After closing over a hundred units at One Manhattan Square since March, Gary Barnett’s Extell Development has secured $690 million in new financing for the remainder of the 80-story, 815-unit Two Bridges condo tower.
The new debt consists of a $553.5 million senior inventory loan and a $138.2 million mezzanine loan, according to a disclosure filed with the Tel Aviv Stock Exchange on Thursday. Though the deal has yet to be recorded in city property records, a spokesperson for Extell said that Blackstone Group was the lender.
About $560 million of the loan proceeds will be used to retire the prior $750 million construction loan, which was provided in 2016 by a consortium led by Deutsche Bank, Bank of China and Natixis. That will free up $180 million in unit sales proceeds which were held in a deposit as part of the construction loan agreement.
Those funds, in addition to the remainder of the loan proceeds, will then be used to pay down part of a $463.2 million mezzanine loan provided by Scott Rechler’s RXR Realty, which covers not only One Manhattan Square but also two rental projects at 555 Tenth Avenue and 510 East 14th Street, both of which were completed last year.
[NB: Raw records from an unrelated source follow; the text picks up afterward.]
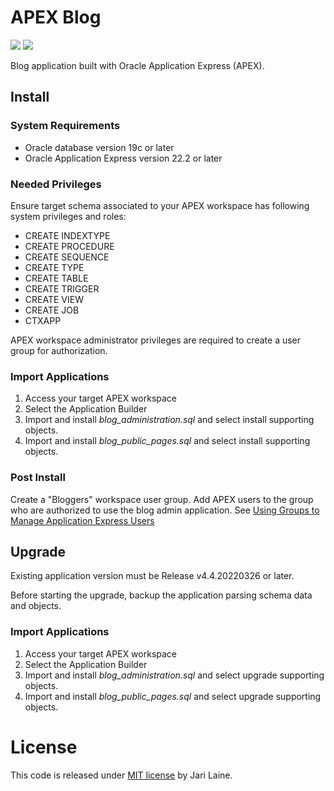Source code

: # APEX Blog
![](https://img.shields.io/badge/Oracle_Database-19c-blue.svg)
![](https://img.shields.io/badge/APEX-22.2-success.svg)


Blog application built with Oracle Application Express (APEX).

## Install

### System Requirements
* Oracle database version 19c or later
* Oracle Application Express version 22.2 or later

### Needed Privileges
Ensure target schema associated to your APEX workspace has following system privileges and roles:
* CREATE INDEXTYPE
* CREATE PROCEDURE
* CREATE SEQUENCE
* CREATE TYPE
* CREATE TABLE
* CREATE TRIGGER
* CREATE VIEW
* CREATE JOB
* CTXAPP

APEX workspace administrator privileges are required to create a user group for authorization.

### Import Applications
1. Access your target APEX workspace
2. Select the Application Builder
3. Import and install *blog_administration.sql* and select install supporting objects.
4. Import and install *blog_public_pages.sql* and select install supporting objects.

### Post Install
Create a "Bloggers" workspace user group. Add APEX users to the group who are authorized to use the blog admin application. See [Using Groups to Manage Application Express Users](https://docs.oracle.com/en/database/oracle/apex/22.2/aeadm/managing-users-in-a-workspace.html#GUID-0FD7B406-8A83-40C0-A3E7-EF19BBDEA5A4)

## Upgrade
Existing application version must be Release v4.4.20220326 or later.

Before starting the upgrade, backup the application parsing schema data and objects.

### Import Applications
1. Access your target APEX workspace
2. Select the Application Builder
3. Import and install *blog_administration.sql* and select upgrade supporting objects.
4. Import and install *blog_public_pages.sql* and select upgrade supporting objects.

# License
This code is released under [MIT license](https://github.com/jariolaine/apex-blog/blob/master/LICENSE) by Jari Laine.
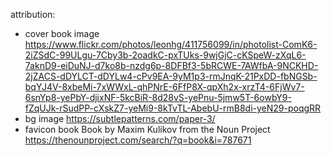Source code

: attribution:

 * cover book image
   https://www.flickr.com/photos/leonhg/411756099/in/photolist-ComK6-2iZSdC-99ULgu-7Cby3b-2oadkC-pxTUks-9wjGjC-cKSpeW-zXqL6-7aknD9-eiDuNJ-d7ko8b-nzdg6p-8DFBf3-5bRCWE-7AWfbA-9NCKHD-2jZACS-dDYLCT-dDYLw4-cPv9EA-9yM1p3-rmJnqK-21PxDD-fbNGSb-bqYJ4V-8xbeMi-7xWWxL-qhPNrE-6FfP8X-qpXh2x-xrzT4-6FjWv7-6snYp8-yePbY-djixNF-5kcBiR-8d28vS-yePnu-5jmw5T-6owbY9-fZqUJk-rSudPP-cXskZ7-yeMi9-8kTvTL-AbebU-rmB8di-yeN29-poqgRR
 * bg image https://subtlepatterns.com/paper-3/
 * favicon book Book by Maxim Kulikov from the Noun Project https://thenounproject.com/search/?q=book&i=787671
The new loans both carry an interest rate of LIBOR plus 4 percent, and a term of 36 months, according to the disclosure on TASE.
The One Manhattan Square project includes an affordable building at 229 Cherry Street which opened last year, while the condo tower has an address of 250 South Street. Closings began in March, and city property records show that 173 units worth $291 million have closed as of Thursday — a rate of slightly less than one unit per day.
In April, Extell said it will waive common charges for up to a decade at One Manhattan Square to spur sales, one of the most extreme buyer incentives the New York market has seen this cycle.
The project, which was heavily marketed towards Asian investors, also includes a significant chunk of EB-5 financing in its complicated capital stack. TASE filings show that Extell had raised $222.5 million in EB-5 funding for One Manhattan Square as of June 30, and 283 EB-5 investors had been accepted into the program as a result.